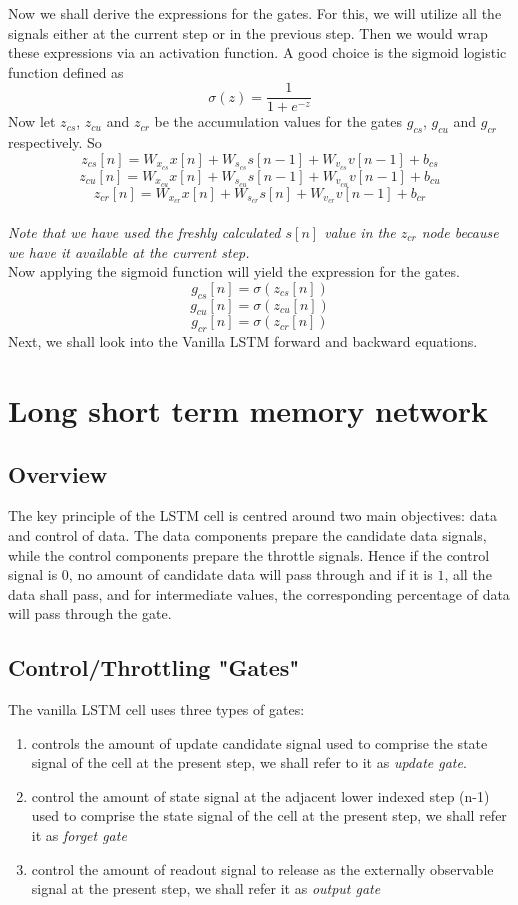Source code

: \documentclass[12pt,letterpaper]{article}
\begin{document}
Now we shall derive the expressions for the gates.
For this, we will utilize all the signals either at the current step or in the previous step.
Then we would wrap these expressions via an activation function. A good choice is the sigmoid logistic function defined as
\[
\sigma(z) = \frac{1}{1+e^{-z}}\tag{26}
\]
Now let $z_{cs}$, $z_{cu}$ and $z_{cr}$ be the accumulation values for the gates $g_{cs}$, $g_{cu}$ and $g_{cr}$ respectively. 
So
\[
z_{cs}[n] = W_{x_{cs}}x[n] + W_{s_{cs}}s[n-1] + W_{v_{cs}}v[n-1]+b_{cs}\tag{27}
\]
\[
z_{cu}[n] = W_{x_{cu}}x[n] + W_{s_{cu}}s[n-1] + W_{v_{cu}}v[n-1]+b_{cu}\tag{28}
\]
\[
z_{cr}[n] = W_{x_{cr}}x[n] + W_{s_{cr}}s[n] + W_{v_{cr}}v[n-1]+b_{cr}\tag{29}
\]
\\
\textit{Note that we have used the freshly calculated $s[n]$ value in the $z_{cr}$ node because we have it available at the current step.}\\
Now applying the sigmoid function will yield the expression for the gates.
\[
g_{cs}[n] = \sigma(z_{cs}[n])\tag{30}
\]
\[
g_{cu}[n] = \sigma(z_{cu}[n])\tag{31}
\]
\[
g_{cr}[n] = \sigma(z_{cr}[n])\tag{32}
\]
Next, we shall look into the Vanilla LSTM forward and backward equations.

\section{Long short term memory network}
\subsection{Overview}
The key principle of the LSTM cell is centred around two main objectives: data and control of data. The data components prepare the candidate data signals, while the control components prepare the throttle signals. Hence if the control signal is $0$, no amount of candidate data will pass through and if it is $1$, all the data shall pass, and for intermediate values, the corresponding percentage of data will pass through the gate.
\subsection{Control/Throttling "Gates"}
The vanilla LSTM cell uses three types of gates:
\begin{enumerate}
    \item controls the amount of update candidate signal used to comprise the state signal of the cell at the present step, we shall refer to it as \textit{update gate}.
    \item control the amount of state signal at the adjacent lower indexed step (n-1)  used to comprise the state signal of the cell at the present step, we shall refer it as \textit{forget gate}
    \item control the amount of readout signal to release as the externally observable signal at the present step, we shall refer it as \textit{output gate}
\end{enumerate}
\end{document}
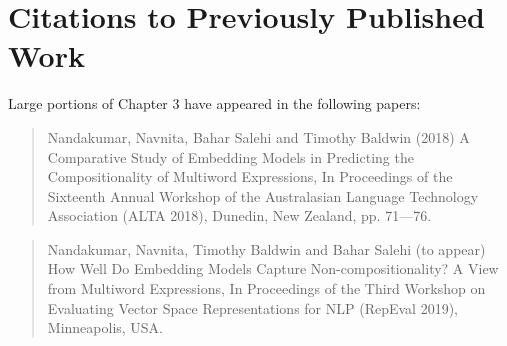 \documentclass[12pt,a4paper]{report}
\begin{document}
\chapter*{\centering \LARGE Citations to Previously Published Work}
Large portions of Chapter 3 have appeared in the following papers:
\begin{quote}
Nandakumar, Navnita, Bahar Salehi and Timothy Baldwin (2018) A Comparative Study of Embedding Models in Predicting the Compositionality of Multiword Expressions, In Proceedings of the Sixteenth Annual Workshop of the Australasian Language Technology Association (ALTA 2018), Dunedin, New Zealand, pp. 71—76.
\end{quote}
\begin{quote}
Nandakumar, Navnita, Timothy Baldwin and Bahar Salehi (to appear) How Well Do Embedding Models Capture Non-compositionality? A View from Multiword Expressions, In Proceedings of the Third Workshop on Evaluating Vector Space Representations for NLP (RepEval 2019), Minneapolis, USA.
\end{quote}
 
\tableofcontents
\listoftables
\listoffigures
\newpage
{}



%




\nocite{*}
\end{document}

***

**Exercise directions**
Take the line that contains "Nandakumar, Navnita, Timothy" and every line after it in the material above. Set those lines down exactly and nothing more.

**Exercise solution**
Nandakumar, Navnita, Timothy Baldwin and Bahar Salehi (to appear) How Well Do Embedding Models Capture Non-compositionality? A View from Multiword Expressions, In Proceedings of the Third Workshop on Evaluating Vector Space Representations for NLP (RepEval 2019), Minneapolis, USA.
\end{quote}
 
\tableofcontents
\listoftables
\listoffigures
\newpage
{}



%




\nocite{*}
\end{document}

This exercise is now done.